SYDNEY (Reuters) - Hopes are fading for the release of Australian journalist Peter Greste, who has been in jail in Egypt for a year, after Cairo sent mixed signals about his case, Australian Foreign Minister Julie Bishop said on Monday.
The Al Jazeera reporter is serving seven years for crimes that include spreading lies to help a “terrorist organization” - an allusion to the Muslim Brotherhood group which is banned in Egypt.
Bishop last week raised the possibility Greste could be freed before an appeal hearing set for Jan. 1. [ID:nL3N0U803K]
“We had indications that Egyptian President Abdel Fattah al-Sisi would exercise his authority regarding a pardon or a clemency plea in advance of the appeal,” Bishop told the Australian Broadcasting Corp.

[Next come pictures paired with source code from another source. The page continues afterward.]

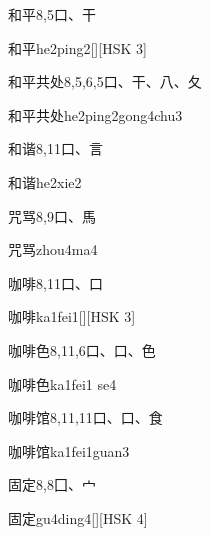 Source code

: \begin{entry}{和平}{8,5}{⼝、⼲}
  \begin{phonetics}{和平}{he2ping2}[][HSK 3]
  \end{phonetics}
\end{entry}

\begin{entry}{和平共处}{8,5,6,5}{⼝、⼲、⼋、⼡}
  \begin{phonetics}{和平共处}{he2ping2gong4chu3}
  \end{phonetics}
\end{entry}

\begin{entry}{和谐}{8,11}{⼝、⾔}
  \begin{phonetics}{和谐}{he2xie2}
  \end{phonetics}
\end{entry}

\begin{entry}{咒骂}{8,9}{⼝、⾺}
  \begin{phonetics}{咒骂}{zhou4ma4}
  \end{phonetics}
\end{entry}

\begin{entry}{咖啡}{8,11}{⼝、⼝}
  \begin{phonetics}{咖啡}{ka1fei1}[][HSK 3]
  \end{phonetics}
\end{entry}

\begin{entry}{咖啡色}{8,11,6}{⼝、⼝、⾊}
  \begin{phonetics}{咖啡色}{ka1fei1 se4}
  \end{phonetics}
\end{entry}

\begin{entry}{咖啡馆}{8,11,11}{⼝、⼝、⾷}
  \begin{phonetics}{咖啡馆}{ka1fei1guan3}
  \end{phonetics}
\end{entry}

\begin{entry}{固定}{8,8}{⼞、⼧}
  \begin{phonetics}{固定}{gu4ding4}[][HSK 4]
  \end{phonetics}
\end{entry}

“Yet, in the meantime, the Egyptian foreign minister has said to me that we have to await the appeal, so there are different messages coming from the Egyptian government,” Bishop said.
Sisi suggested in November he was considering pardoning Greste and two other journalists working for Qatar-based Al Jazeera, who mark their 365th day in prison on Monday.
Greste’s brothers, Mike and Andrew Greste, told reporters in Australia they did not believe their brother would be released before the appeal.
“The Egyptian president has said a few days after he was convicted that he wouldn’t be pardoning Peter until the legal processes have been finalised,” Mike Greste said.
Human rights groups and Western governments have condemned the trial of the journalists and the United Nations questioned Egypt’s judicial independence. The affair has contributed to tension between Egypt and Qatar.
(This version of the story was corrected to show Greste was sentenced to seven years in prison, not seven to ten, in paragraph 2.)